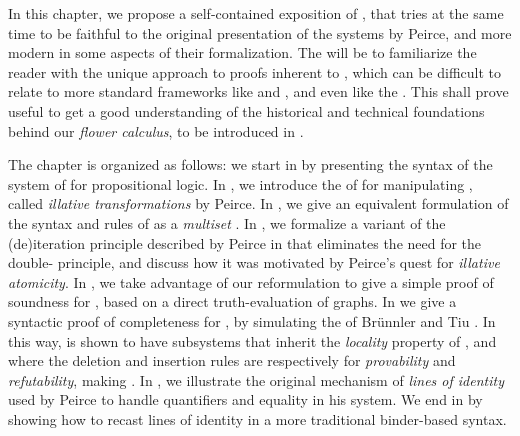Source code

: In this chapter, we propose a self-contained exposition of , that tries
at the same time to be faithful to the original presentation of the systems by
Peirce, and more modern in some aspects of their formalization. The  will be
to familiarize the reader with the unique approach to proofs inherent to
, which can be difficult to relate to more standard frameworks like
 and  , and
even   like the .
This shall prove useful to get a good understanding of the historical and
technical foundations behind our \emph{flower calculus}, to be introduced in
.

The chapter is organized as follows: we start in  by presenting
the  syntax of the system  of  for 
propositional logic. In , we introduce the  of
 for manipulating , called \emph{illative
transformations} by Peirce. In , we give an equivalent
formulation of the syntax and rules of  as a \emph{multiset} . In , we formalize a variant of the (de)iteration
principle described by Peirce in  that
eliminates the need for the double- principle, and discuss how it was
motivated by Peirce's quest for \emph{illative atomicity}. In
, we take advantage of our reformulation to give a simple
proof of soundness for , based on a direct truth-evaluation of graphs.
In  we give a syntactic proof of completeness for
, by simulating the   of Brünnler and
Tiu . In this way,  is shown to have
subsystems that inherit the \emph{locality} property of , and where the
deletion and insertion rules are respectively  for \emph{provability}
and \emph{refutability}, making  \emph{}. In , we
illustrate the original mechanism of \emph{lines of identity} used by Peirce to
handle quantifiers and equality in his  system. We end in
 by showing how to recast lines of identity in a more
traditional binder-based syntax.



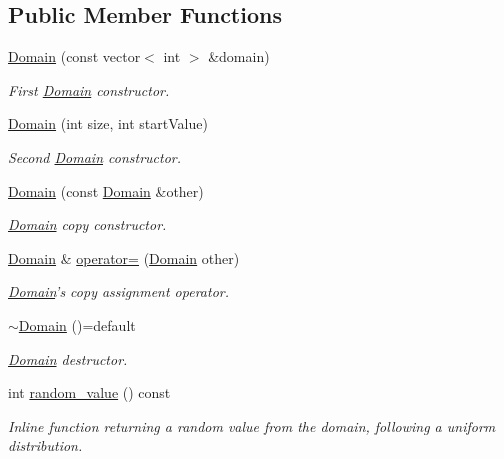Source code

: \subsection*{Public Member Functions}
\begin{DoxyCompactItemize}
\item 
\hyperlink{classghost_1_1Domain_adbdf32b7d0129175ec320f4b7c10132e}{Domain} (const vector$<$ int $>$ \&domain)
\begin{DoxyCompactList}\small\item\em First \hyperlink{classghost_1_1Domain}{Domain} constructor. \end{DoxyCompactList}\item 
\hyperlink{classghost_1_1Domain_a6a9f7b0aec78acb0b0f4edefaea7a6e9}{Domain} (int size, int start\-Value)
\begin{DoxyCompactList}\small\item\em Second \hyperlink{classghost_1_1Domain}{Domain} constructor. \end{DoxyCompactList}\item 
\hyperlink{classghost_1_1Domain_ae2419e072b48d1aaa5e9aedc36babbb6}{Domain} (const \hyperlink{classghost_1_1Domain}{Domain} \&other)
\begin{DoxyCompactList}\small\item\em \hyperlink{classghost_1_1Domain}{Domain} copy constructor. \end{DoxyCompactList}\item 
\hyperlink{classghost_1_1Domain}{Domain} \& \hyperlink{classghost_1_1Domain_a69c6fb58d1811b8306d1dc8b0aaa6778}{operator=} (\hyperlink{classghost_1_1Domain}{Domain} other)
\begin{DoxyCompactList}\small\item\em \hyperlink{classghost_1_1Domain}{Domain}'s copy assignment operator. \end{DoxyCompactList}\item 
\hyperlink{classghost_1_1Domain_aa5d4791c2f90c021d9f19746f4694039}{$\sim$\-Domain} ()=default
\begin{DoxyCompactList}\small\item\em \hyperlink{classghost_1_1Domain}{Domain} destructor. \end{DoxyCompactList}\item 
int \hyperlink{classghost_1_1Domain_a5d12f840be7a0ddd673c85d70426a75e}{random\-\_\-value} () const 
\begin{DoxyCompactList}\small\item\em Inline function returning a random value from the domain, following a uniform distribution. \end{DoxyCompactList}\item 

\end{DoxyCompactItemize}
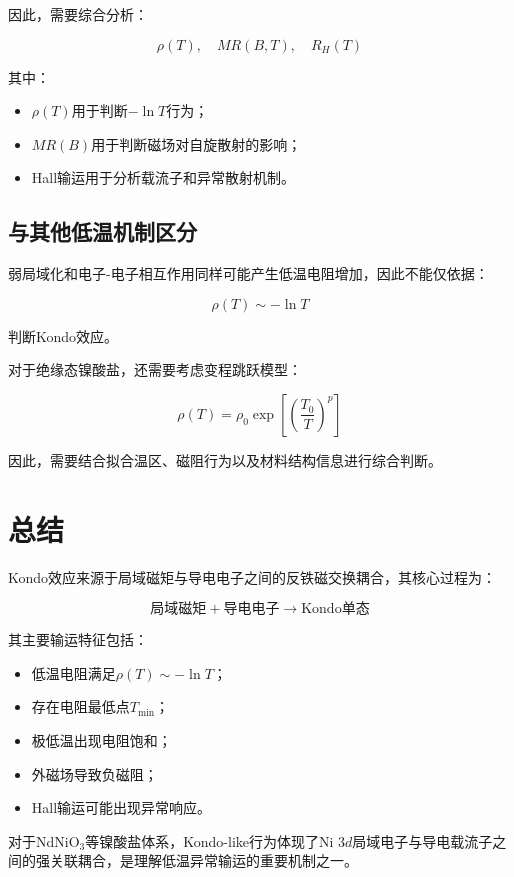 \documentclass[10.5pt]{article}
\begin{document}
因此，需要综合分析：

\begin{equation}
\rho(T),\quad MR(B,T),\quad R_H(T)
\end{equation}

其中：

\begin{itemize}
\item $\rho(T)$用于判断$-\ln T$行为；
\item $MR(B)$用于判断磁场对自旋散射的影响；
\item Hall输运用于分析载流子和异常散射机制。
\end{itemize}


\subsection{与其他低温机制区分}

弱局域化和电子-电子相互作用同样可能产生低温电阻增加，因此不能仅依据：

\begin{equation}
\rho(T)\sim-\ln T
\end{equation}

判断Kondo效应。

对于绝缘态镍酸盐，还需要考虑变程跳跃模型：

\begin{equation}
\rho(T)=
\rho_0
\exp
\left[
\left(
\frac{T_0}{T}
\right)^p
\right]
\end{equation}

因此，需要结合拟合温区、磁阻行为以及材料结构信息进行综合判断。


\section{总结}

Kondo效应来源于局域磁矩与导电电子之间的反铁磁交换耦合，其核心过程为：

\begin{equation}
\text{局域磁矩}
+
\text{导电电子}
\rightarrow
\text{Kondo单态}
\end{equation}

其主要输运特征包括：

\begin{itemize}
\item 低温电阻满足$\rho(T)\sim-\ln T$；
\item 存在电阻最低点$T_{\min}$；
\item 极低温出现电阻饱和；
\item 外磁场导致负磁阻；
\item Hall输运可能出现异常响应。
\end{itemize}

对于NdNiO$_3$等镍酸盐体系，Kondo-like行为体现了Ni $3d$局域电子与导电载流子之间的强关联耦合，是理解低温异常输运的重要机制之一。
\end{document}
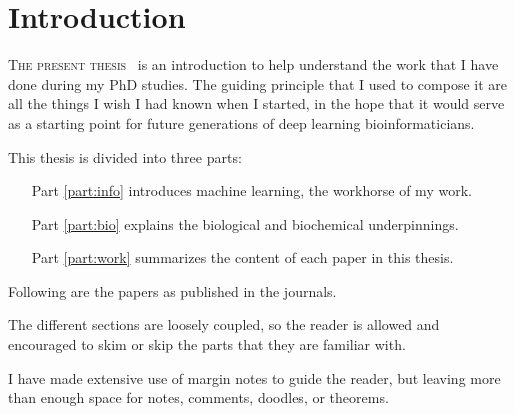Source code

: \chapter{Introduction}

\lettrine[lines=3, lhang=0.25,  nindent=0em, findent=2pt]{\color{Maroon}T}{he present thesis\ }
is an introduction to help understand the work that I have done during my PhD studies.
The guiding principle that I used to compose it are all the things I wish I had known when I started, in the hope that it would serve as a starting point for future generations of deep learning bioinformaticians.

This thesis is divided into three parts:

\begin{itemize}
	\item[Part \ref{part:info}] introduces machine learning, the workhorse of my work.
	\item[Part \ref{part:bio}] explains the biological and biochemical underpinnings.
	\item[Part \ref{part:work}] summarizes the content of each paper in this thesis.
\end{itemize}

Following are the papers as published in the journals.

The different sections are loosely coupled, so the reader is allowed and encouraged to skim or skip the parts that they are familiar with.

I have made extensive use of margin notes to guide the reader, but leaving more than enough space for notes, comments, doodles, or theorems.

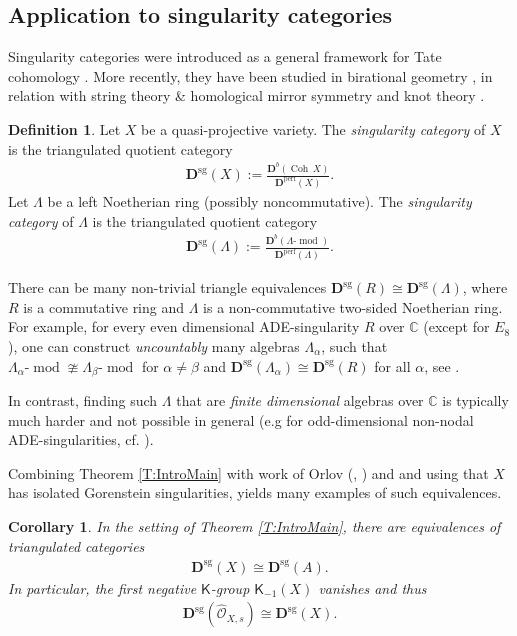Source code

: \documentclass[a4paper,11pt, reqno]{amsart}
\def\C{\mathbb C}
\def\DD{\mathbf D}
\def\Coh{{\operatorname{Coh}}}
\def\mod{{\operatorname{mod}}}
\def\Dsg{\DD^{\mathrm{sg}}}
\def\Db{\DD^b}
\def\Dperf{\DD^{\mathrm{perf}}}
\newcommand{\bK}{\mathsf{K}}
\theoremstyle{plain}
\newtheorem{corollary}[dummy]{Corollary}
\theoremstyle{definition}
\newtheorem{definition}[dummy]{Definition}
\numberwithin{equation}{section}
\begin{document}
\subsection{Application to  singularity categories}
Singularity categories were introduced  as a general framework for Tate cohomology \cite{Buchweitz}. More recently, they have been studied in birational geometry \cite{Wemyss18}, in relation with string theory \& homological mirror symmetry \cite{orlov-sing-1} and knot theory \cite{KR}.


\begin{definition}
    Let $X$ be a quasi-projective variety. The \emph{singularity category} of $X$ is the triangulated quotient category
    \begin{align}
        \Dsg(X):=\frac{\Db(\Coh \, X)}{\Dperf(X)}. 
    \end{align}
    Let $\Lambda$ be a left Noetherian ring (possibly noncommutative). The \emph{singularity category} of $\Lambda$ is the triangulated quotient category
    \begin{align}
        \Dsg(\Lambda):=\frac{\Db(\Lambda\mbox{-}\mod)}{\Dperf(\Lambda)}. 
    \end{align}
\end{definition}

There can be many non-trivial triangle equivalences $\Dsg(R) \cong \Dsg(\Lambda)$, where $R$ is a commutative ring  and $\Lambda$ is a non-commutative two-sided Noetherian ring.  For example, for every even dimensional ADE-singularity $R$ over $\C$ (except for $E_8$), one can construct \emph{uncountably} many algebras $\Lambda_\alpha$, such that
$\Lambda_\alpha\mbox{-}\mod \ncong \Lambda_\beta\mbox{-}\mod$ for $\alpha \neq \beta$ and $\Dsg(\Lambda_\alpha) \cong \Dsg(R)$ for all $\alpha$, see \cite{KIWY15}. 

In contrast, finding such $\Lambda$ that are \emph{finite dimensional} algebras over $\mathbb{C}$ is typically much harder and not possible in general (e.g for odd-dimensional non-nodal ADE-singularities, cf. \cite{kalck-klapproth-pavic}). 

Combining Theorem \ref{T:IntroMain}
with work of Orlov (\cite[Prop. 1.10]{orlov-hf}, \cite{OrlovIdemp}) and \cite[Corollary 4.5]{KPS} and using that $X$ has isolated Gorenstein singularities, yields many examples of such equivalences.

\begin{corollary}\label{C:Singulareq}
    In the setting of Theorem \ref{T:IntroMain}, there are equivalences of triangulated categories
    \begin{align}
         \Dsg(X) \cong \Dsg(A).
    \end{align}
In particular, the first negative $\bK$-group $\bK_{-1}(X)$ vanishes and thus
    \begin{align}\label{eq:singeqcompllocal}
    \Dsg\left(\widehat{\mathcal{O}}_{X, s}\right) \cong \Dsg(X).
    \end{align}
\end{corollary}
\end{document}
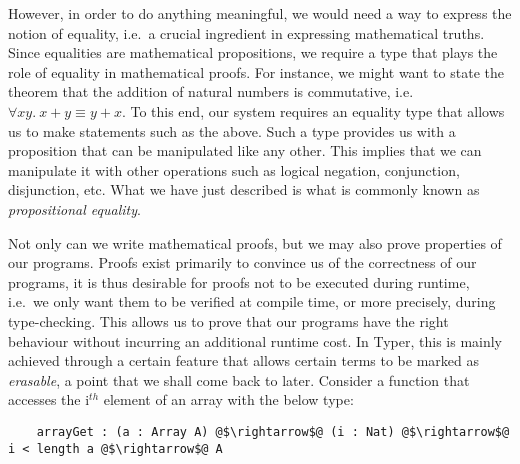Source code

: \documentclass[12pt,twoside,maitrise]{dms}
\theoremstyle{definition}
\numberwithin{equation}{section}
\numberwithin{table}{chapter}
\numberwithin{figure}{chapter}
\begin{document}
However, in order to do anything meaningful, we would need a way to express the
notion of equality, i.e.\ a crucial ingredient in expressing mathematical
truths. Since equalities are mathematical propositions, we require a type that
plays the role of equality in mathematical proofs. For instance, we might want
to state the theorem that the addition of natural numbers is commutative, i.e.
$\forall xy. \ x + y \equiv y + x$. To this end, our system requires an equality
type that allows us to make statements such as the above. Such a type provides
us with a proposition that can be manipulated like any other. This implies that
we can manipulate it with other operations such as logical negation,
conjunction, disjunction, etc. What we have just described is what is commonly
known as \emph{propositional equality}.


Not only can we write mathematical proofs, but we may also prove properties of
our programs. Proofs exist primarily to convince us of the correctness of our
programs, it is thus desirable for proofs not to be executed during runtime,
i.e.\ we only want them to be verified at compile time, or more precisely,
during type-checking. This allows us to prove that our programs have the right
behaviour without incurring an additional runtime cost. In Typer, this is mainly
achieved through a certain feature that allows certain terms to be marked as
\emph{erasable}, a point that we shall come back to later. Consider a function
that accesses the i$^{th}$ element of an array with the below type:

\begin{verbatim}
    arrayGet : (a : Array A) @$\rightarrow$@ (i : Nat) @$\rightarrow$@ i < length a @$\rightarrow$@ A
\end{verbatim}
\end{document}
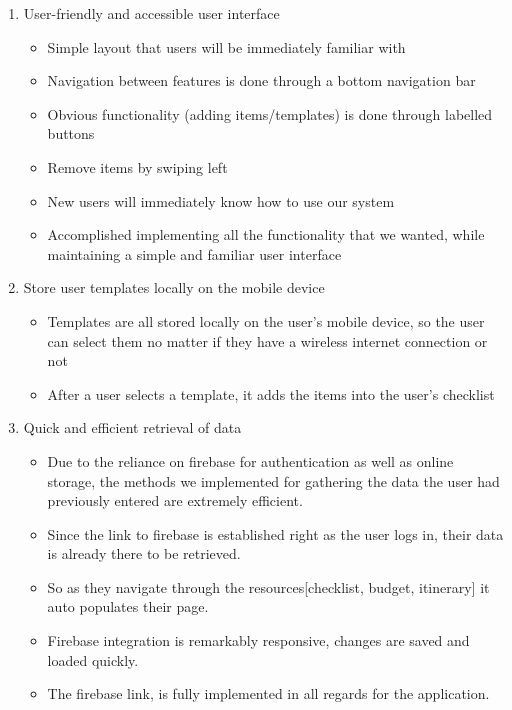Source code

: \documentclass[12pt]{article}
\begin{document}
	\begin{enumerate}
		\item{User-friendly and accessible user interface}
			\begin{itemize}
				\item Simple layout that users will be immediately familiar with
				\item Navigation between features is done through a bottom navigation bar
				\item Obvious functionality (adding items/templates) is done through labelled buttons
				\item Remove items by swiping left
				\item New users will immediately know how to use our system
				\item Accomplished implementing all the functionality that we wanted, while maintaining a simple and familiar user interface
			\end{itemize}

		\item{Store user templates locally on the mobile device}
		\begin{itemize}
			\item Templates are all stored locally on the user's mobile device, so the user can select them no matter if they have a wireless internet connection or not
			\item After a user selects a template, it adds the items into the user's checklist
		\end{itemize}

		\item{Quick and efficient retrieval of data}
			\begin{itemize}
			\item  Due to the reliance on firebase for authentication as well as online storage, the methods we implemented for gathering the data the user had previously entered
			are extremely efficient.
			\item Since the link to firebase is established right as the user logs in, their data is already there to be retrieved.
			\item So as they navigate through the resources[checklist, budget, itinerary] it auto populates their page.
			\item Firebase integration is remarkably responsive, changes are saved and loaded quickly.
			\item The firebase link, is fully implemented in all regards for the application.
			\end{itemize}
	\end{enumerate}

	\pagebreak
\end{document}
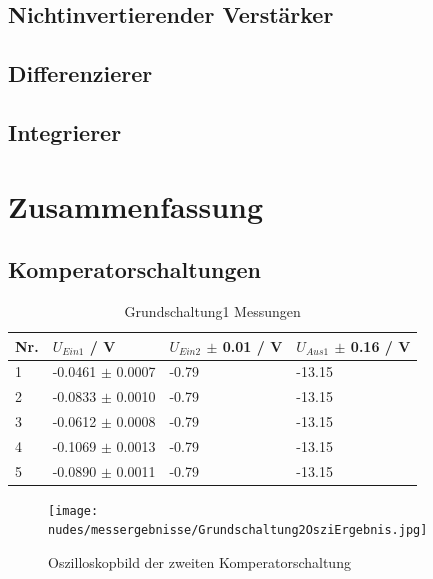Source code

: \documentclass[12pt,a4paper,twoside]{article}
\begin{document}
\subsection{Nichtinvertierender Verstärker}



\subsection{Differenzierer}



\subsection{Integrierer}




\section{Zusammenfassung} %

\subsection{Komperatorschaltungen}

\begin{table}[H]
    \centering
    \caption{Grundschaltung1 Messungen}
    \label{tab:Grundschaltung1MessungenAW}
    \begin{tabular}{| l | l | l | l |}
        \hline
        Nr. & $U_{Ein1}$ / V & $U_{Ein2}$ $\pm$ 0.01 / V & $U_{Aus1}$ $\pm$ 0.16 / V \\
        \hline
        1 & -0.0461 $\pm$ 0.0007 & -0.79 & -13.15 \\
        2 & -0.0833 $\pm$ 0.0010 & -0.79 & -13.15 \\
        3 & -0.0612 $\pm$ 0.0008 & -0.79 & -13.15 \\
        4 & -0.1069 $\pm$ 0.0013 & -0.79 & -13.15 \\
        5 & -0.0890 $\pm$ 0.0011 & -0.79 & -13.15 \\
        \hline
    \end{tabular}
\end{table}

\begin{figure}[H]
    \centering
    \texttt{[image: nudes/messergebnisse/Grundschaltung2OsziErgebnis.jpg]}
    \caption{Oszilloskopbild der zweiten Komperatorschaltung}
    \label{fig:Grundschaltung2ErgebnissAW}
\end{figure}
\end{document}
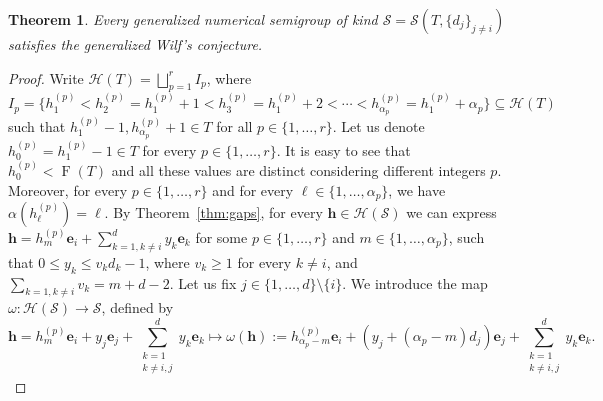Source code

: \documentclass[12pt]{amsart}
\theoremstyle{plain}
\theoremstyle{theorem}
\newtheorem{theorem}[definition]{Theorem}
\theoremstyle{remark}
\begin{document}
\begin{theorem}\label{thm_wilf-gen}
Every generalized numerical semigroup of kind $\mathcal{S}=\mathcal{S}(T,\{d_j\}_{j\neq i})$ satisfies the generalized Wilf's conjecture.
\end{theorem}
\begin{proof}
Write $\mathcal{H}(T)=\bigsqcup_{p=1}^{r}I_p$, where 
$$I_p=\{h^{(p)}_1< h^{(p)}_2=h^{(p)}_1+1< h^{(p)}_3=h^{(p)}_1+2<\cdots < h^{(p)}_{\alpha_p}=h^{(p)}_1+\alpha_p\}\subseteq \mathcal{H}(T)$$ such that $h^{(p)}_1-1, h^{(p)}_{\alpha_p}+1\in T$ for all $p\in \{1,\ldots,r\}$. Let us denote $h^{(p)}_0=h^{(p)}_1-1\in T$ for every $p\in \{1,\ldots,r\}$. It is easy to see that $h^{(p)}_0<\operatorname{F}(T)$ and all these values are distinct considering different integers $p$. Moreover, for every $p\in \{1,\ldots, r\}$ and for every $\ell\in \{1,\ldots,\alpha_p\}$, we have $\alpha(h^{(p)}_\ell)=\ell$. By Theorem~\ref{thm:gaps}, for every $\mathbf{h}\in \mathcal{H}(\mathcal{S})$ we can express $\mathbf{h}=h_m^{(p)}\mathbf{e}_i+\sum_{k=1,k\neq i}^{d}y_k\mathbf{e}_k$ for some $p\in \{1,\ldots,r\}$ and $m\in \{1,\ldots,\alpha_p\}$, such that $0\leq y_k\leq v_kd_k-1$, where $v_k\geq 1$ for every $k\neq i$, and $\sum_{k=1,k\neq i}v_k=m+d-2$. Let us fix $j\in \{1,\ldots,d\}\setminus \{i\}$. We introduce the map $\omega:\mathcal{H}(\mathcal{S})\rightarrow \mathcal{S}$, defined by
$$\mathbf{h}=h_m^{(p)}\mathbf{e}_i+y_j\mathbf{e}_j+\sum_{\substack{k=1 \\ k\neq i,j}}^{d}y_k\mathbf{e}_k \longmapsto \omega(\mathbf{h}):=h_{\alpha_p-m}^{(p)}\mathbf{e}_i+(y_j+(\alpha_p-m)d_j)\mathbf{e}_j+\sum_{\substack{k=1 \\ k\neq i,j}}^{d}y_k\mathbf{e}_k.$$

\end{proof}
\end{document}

What the task asks:
Please state how many lines in the entries include the string "copy", giving no more than the number.

Problem solution:
2